EXERCISE DIRECTIONS:
Write out every line below that contains "ukazuje".

# # # # #

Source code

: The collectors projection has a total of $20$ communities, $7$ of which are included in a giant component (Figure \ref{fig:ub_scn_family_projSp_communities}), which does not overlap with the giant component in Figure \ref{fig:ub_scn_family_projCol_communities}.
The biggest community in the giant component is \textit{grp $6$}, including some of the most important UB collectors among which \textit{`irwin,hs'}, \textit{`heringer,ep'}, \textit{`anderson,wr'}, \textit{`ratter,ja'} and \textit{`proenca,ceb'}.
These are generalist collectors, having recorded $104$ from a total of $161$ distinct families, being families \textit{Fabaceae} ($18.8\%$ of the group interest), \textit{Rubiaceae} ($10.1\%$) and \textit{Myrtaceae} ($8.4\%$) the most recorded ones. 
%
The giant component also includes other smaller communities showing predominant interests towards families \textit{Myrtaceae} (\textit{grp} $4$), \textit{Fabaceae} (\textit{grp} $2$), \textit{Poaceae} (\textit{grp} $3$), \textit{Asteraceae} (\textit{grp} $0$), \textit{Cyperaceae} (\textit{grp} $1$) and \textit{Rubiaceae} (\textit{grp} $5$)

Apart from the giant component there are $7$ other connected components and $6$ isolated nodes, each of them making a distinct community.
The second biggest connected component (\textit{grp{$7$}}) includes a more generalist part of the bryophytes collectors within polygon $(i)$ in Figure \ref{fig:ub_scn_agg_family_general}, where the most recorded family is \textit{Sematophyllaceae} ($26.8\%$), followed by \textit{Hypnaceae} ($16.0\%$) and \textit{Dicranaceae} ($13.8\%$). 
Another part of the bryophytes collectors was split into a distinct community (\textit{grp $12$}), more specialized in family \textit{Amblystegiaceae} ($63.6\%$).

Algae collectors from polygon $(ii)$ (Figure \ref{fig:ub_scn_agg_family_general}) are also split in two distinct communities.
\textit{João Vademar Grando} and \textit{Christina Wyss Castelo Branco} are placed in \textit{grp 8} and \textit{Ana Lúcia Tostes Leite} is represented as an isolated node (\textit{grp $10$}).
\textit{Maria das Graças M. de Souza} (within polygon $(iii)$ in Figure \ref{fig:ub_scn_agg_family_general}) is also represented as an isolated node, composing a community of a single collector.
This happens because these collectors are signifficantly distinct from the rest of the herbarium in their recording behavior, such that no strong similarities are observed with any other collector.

# # # # #

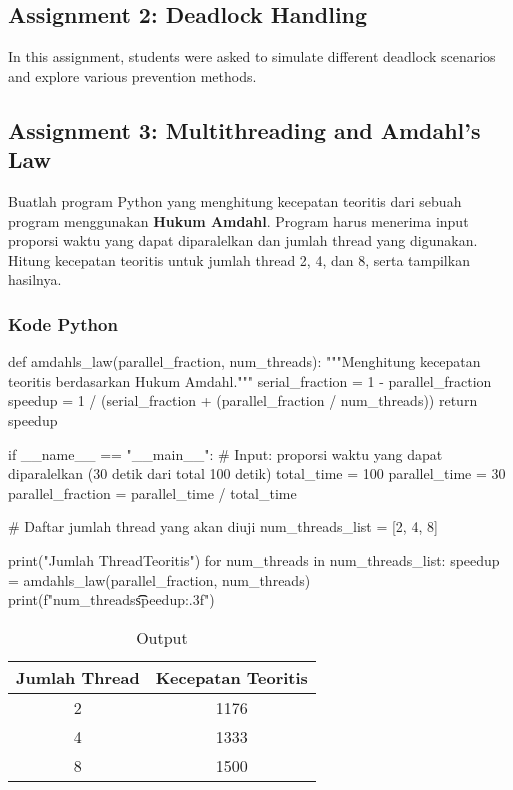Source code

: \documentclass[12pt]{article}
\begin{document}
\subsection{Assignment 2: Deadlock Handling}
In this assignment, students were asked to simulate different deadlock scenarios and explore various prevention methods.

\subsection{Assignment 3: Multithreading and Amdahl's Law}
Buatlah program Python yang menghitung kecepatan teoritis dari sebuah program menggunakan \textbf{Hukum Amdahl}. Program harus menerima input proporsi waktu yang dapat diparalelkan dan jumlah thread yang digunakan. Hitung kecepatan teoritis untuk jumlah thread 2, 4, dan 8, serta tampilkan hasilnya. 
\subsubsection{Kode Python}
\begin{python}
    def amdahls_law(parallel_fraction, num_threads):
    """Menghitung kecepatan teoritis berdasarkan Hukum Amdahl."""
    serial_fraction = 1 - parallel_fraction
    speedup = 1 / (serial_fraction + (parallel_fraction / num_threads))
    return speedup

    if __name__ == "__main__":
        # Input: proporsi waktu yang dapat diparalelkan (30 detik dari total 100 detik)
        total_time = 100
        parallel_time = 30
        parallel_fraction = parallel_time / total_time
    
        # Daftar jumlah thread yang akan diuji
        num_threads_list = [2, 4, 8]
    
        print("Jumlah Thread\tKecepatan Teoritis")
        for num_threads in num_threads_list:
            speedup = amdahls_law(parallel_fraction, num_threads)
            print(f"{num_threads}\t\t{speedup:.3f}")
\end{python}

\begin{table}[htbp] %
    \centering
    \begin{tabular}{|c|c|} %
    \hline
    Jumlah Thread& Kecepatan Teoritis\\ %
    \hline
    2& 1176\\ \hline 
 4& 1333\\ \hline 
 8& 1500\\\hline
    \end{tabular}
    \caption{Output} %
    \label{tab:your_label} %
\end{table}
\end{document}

# # # # #

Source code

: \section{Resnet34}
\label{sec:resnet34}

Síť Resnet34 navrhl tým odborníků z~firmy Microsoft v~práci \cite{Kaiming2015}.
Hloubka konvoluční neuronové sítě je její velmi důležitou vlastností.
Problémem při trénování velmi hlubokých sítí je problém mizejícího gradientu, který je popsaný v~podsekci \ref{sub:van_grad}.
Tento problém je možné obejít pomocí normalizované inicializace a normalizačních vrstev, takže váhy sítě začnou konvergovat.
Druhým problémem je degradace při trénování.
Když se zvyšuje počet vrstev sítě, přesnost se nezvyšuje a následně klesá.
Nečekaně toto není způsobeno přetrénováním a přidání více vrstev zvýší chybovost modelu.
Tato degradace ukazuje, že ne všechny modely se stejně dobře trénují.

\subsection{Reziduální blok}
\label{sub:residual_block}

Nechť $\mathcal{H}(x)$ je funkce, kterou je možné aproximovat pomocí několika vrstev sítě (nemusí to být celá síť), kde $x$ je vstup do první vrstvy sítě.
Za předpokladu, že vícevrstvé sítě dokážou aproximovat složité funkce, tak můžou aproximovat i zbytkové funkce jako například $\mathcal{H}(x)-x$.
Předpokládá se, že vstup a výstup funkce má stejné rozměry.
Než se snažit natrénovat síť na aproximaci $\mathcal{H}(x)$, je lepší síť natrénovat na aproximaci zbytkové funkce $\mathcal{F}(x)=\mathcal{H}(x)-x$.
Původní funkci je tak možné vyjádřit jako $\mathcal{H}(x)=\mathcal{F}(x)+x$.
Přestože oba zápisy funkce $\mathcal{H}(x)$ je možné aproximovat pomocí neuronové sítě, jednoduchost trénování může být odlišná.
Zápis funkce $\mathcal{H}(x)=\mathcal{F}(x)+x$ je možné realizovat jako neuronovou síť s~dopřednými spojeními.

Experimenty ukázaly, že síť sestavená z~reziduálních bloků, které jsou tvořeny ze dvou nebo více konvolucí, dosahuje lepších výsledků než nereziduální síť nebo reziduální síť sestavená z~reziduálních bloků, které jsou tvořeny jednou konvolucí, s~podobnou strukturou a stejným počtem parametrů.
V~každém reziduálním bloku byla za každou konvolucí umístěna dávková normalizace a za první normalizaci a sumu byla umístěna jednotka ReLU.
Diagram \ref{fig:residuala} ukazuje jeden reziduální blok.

# # # # #

RESULT OF THE TASK:
Tato degradace ukazuje, že ne všechny modely se stejně dobře trénují.
Diagram \ref{fig:residuala} ukazuje jeden reziduální blok.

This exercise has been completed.